Prompt-aware classifier free guidance for diffusion models
Xuanhao Zhang, Chang Li
TL;DR
The paper addresses the limitation of a fixed CFG scale in diffusion models across prompts and modalities. It proposes a prompt-aware framework that constructs a synthetic multi-scale dataset and trains a lightweight predictor to estimate per-scale quality from semantic embeddings and linguistic complexity, enabling inference-time scale selection without retraining. The method chooses the optimal scale via a regularized utility objective and uses classifier-free guidance with that scale, improving fidelity, alignment, and perceptual quality on image (MSCOCO 2014 with SDXL) and audio (AudioCaps with AudioLDM2).

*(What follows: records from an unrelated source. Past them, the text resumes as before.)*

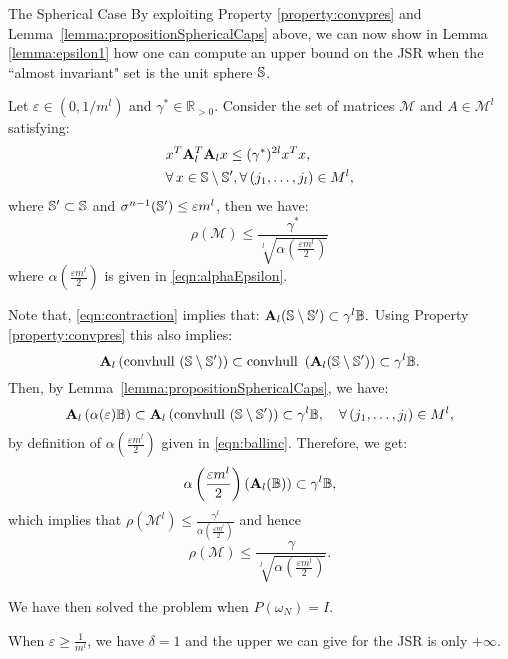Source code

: \begin{subsection}{The Spherical Case}
By exploiting Property \ref{property:convpres} and Lemma~\ref{lemma:propositionSphericalCaps} above, we can now show in Lemma \ref{lemma:epsilon1} how one can compute an upper bound on the JSR when the ``almost invariant" set is the unit sphere $\mathbb{S}$.

\begin{prop}\label{lemma:epsilon1}
Let $\varepsilon \in (0, 1/m^l)$ and $\gamma^{*} \in \mathbb{R}_{> 0}$. Consider the set of matrices $\mathcal{M}$ and $A \in \mathcal{M}^l$ satisfying:
\begin{equation}\label{eqn:contraction}
\begin{aligned}
&x^T \mathbf{A}_l^T \mathbf{A}_l x \leq (\gamma^{*})^{2l} x^Tx, \\
& \forall\, x \in \mathbb{S} \setminus \mathbb{S}', \forall\,(j_1, \dots, j_l) \in M^l,
\end{aligned}
\end{equation}
where $\mathbb{S}' \subset \mathbb{S}$ and $\sigma^{n-1}(\mathbb{S}') \leq \varepsilon m^l$, then we have:
\begin{equation*}
\rho(\mathcal{M}) \leq \frac{\gamma^{*}}{\sqrt[l]{\alpha(\frac{\varepsilon m^l}{2})}}
\end{equation*}
where $\alpha(\frac{\varepsilon m^l}{2})$ is given in \eqref{eqn:alphaEpsilon}.
\end{prop}


\begin{pf}
Note that, \eqref{eqn:contraction} implies that:
$\mathbf{A}_l (\mathbb{S} \setminus \mathbb{S}') \subset \gamma^l \mathbb{B}.$
Using Property \ref{property:convpres} this also implies:
$$\mathbf{A}_l \left( \mbox{convhull }(\mathbb{S} \setminus \mathbb{S}') \right) \subset \mbox{convhull } \left( \mathbf{A}_l(\mathbb{S} \setminus \mathbb{S}') \right) \subset \gamma^l \mathbb{B} .$$
Then, by Lemma~\ref{lemma:propositionSphericalCaps}, we have:
$$\mathbf{A}_l \left( \alpha(\varepsilon) \mathbb{B} \right) \subset \mathbf{A}_l \left( \mbox{convhull } (\mathbb{S} \setminus \mathbb{S}') \right) \subset \gamma^l\mathbb{B}, \quad  \forall\, (j_1, \dots, j_l) \in M^l,$$
by definition of $\alpha(\frac{\varepsilon m^l}{2})$ given in \eqref{eqn:ballinc}. Therefore, we get:
$$\alpha \left( \frac{\varepsilon m^l}{2} \right) \left( \mathbf{A}_l (\mathbb{B}) \right) \subset \gamma^l\mathbb{B},$$
which implies that $\rho(\mathcal{M}^l) \leq \frac{\gamma^l}{\alpha(\frac{\varepsilon m^l}{2})}$ and hence $$\rho(\mathcal{M}) \leq \frac{\gamma}{\sqrt[l]{\alpha(\frac{\varepsilon m^l}{2})}}.$$
\end{pf}

We have then solved the problem when $P(\omega_N) = I$.

\begin{rem}
When $\varepsilon \geq \frac{1}{m^l}$, we have $\delta = 1$  and the upper we can give for the JSR is only $+ \infty$.
\end{rem}

\end{subsection}


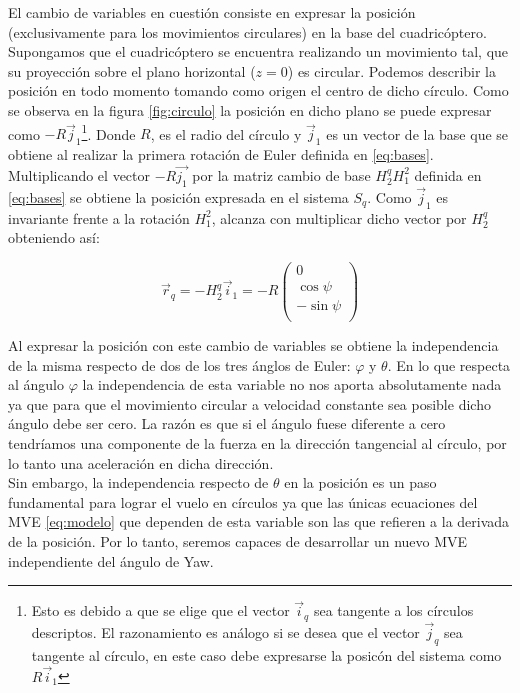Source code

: \documentclass[main]{subfiles}
\begin{document}
El cambio de variables en cuesti\'on consiste en expresar la posici\'on (exclusivamente para los movimientos circulares) en la base del cuadric\'optero. Supongamos que el cuadric\'optero se encuentra realizando un movimiento tal, que su proyecci\'on sobre el plano horizontal ($z=0$) es circular. Podemos describir la posici\'on en todo momento tomando como origen el centro de dicho c\'irculo. Como se observa en la figura \ref{fig:circulo} la posici\'on en dicho plano se puede expresar como $-R\vec{j}_1$\footnote{Esto es debido a que se elige que el vector $\vec{i}_q$ sea tangente a los c\'irculos descriptos. El razonamiento es an\'alogo si se desea que el vector $\vec{j}_q$ sea tangente al c\'irculo, en este caso debe expresarse la posic\'on del sistema como $R\vec{i}_1$}. Donde $R$, es el radio del c\'irculo y $\vec{j}_1$ es un vector de la base que se obtiene al realizar la primera rotaci\'on de Euler definida en \ref{eq:bases}. Multiplicando el vector $-R\vec{j_1}$ por la matriz cambio de base $H_2^qH_1^2$ definida en \ref{eq:bases} se obtiene la posici\'on expresada en el sistema $S_q$. Como $\vec{j}_1$ es invariante frente a la rotaci\'on $H_1^2$, alcanza con multiplicar dicho vector por $H_2^q$ obteniendo as\'i:

\begin{equation}
\label{eq:pos_circ}
\vec{r}_q=-H_2^q\vec{i}_1=-R\left(\begin{array}{c}
0\\
\cos\psi\\
-\sin\psi\\
\end{array}\right)
\end{equation}

Al expresar la posici\'on con este cambio de variables se obtiene la independencia de la misma respecto de dos de los tres \'anglos de Euler: $\varphi$ y $\theta$. En lo que respecta al \'angulo $\varphi$ la independencia de esta variable no nos aporta absolutamente nada ya que para que el movimiento circular a velocidad constante sea posible dicho \'angulo debe ser cero. La raz\'on es que si el \'angulo fuese diferente a cero tendr\'iamos una componente de la fuerza en la direcci\'on tangencial al c\'irculo, por lo tanto una aceleraci\'on en dicha direcci\'on.\\

Sin embargo, la independencia respecto de $\theta$ en la posici\'on es un paso fundamental para lograr el vuelo en c\'irculos ya que las \'unicas ecuaciones del MVE \ref{eq:modelo} que dependen de esta variable son las que refieren a la derivada de la posici\'on. Por lo tanto, seremos capaces de desarrollar un nuevo MVE independiente del \'angulo de Yaw.\\
\end{document}
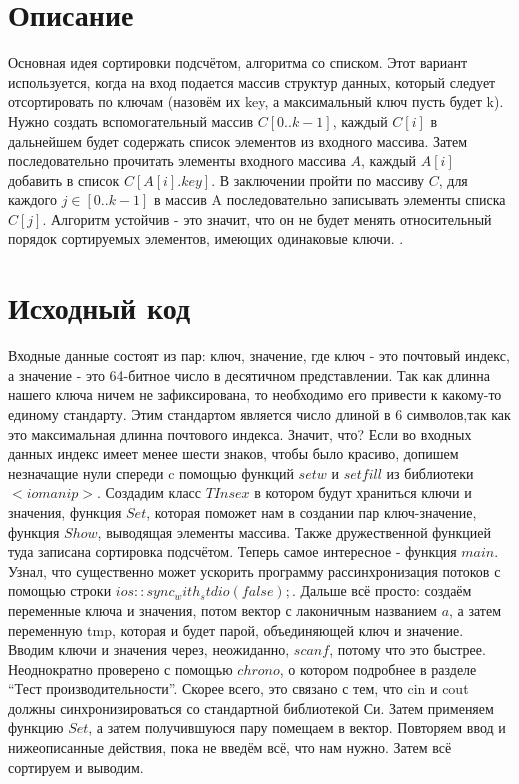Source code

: \documentclass{article}
\begin{document}
\section{Описание}

Основная идея сортировки подсчётом, алгоритма со списком. Этот вариант используется, когда на вход подается массив структур данных, который следует отсортировать по ключам (назовём их key, а максимальный ключ пусть будет k). Нужно создать вспомогательный массив $C[0..k - 1]$, каждый $C[i]$ в дальнейшем будет содержать список элементов из входного массива. Затем последовательно прочитать элементы входного массива $A$, каждый $A[i]$ добавить в список $C[A[i].key]$. В заключении пройти по массиву $C$, для каждого $j \in [0..k - 1]$ в массив A последовательно записывать элементы списка $C[j]$. Алгоритм устойчив - это значит, что он не будет менять относительный порядок сортируемых элементов, имеющих одинаковые ключи. .

\pagebreak

\section{Исходный код}
Входные данные состоят из пар: ключ, значение, где ключ - это почтовый индекс, а значение - это 64-битное число в десятичном представлении. Так как длинна нашего ключа ничем не зафиксирована, то необходимо его привести к какому-то единому стандарту. Этим стандартом является число длиной в 6 символов,так как это максимальная длинна почтового индекса. Значит, что? Если во входных данных индекс имеет менее шести знаков, чтобы было красиво, допишем незначащие нули спереди c помощью функций $setw$ и $setfill$ из библиотеки $<iomanip>$. Создадим класс $TInsex$ в котором будут храниться ключи и значения, функция $Set$, которая поможет нам в создании пар ключ-значение, функция $Show$, выводящая элементы массива. Также дружественной функцией туда записана сортировка подсчётом.
Теперь самое интересное - функция $main$. Узнал, что существенно может ускорить программу рассинхронизация потоков с помощью строки $ios::sync_with_stdio(false);$. Дальше всё просто: создаём переменные ключа и значения, потом вектор с лаконичным названием $a$, а затем переменную tmp, которая и будет парой, объединяющей ключ и значение. Вводим ключи и значения через, неожиданно, $scanf$, потому что это быстрее. Неоднократно проверено с помощью $chrono$, о котором подробнее в разделе \enquote{Тест производительности}. Скорее всего, это связано с тем, что cin и cout должны синхронизироваться со стандартной библиотекой Си. Затем применяем функцию $Set$, а затем получившуюся пару помещаем в вектор. Повторяем ввод и нижеописанные действия, пока не введём всё, что нам нужно. Затем всё сортируем и выводим.
\end{document}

Experiments show consistent gains over vanilla CFG and No Guidance, demonstrating a practical, training-free enhancement for pretrained diffusion backbones.
Abstract
Diffusion models have achieved remarkable progress in image and audio generation, largely due to Classifier-Free Guidance. However, the choice of guidance scale remains underexplored: a fixed scale often fails to generalize across prompts of varying complexity, leading to oversaturation or weak alignment. We address this gap by introducing a prompt-aware framework that predicts scale-dependent quality and selects the optimal guidance at inference. Specifically, we construct a large synthetic dataset by generating samples under multiple scales and scoring them with reliable evaluation metrics. A lightweight predictor, conditioned on semantic embeddings and linguistic complexity, estimates multi-metric quality curves and determines the best scale via a utility function with regularization. Experiments on MSCOCO~2014 and AudioCaps show consistent improvements over vanilla CFG, enhancing fidelity, alignment, and perceptual preference. This work demonstrates that prompt-aware scale selection provides an effective, training-free enhancement for pretrained diffusion backbones.